Record excerpts START

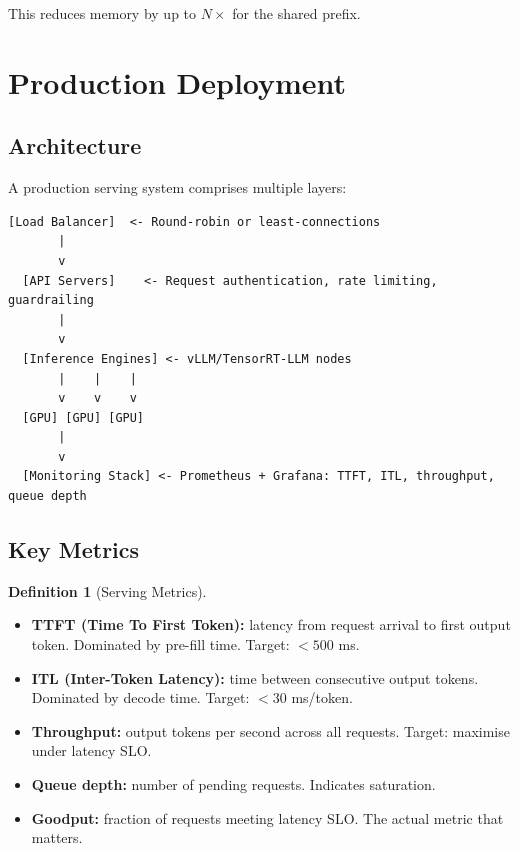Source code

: \documentclass[11pt,a4paper]{article}
\theoremstyle{definition}
\newtheorem{definition}{Definition}[section]
\begin{document}
This reduces memory by up to $N\times$ for the shared prefix.

\section{Production Deployment}
\label{sec:production}

\subsection{Architecture}

A production serving system comprises multiple layers:

\begin{lstlisting}[caption=Production LLM serving architecture]
  [Load Balancer]  <- Round-robin or least-connections
       |
       v
  [API Servers]    <- Request authentication, rate limiting, guardrailing
       |
       v
  [Inference Engines] <- vLLM/TensorRT-LLM nodes
       |    |    |
       v    v    v
  [GPU] [GPU] [GPU]
       |
       v
  [Monitoring Stack] <- Prometheus + Grafana: TTFT, ITL, throughput, queue depth
\end{lstlisting}

\subsection{Key Metrics}

\begin{definition}[Serving Metrics]
	\begin{itemize}
		\item \textbf{TTFT (Time To First Token):} latency from request arrival to first output token. Dominated by pre-fill time. Target: $< 500$ ms.
		\item \textbf{ITL (Inter-Token Latency):} time between consecutive output tokens. Dominated by decode time. Target: $< 30$ ms/token.
		\item \textbf{Throughput:} output tokens per second across all requests. Target: maximise under latency SLO.
		\item \textbf{Queue depth:} number of pending requests. Indicates saturation.
		\item \textbf{Goodput:} fraction of requests meeting latency SLO. The actual metric that matters.
	\end{itemize}
\end{definition}
\end{document}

Record excerpts END

[What is expected] Set down the data exactly as it appears, without any images.

[Task output]
Source code

: \documentclass[11pt,a4paper]{article}
\theoremstyle{definition}
\newtheorem{definition}{Definition}[section]
\begin{document}
This reduces memory by up to $N\times$ for the shared prefix.

\section{Production Deployment}
\label{sec:production}

\subsection{Architecture}

A production serving system comprises multiple layers:

\begin{lstlisting}[caption=Production LLM serving architecture]
  [Load Balancer]  <- Round-robin or least-connections
       |
       v
  [API Servers]    <- Request authentication, rate limiting, guardrailing
       |
       v
  [Inference Engines] <- vLLM/TensorRT-LLM nodes
       |    |    |
       v    v    v
  [GPU] [GPU] [GPU]
       |
       v
  [Monitoring Stack] <- Prometheus + Grafana: TTFT, ITL, throughput, queue depth
\end{lstlisting}

\subsection{Key Metrics}

\begin{definition}[Serving Metrics]
	\begin{itemize}
		\item \textbf{TTFT (Time To First Token):} latency from request arrival to first output token. Dominated by pre-fill time. Target: $< 500$ ms.
		\item \textbf{ITL (Inter-Token Latency):} time between consecutive output tokens. Dominated by decode time. Target: $< 30$ ms/token.
		\item \textbf{Throughput:} output tokens per second across all requests. Target: maximise under latency SLO.
		\item \textbf{Queue depth:} number of pending requests. Indicates saturation.
		\item \textbf{Goodput:} fraction of requests meeting latency SLO. The actual metric that matters.
	\end{itemize}
\end{definition}
\end{document}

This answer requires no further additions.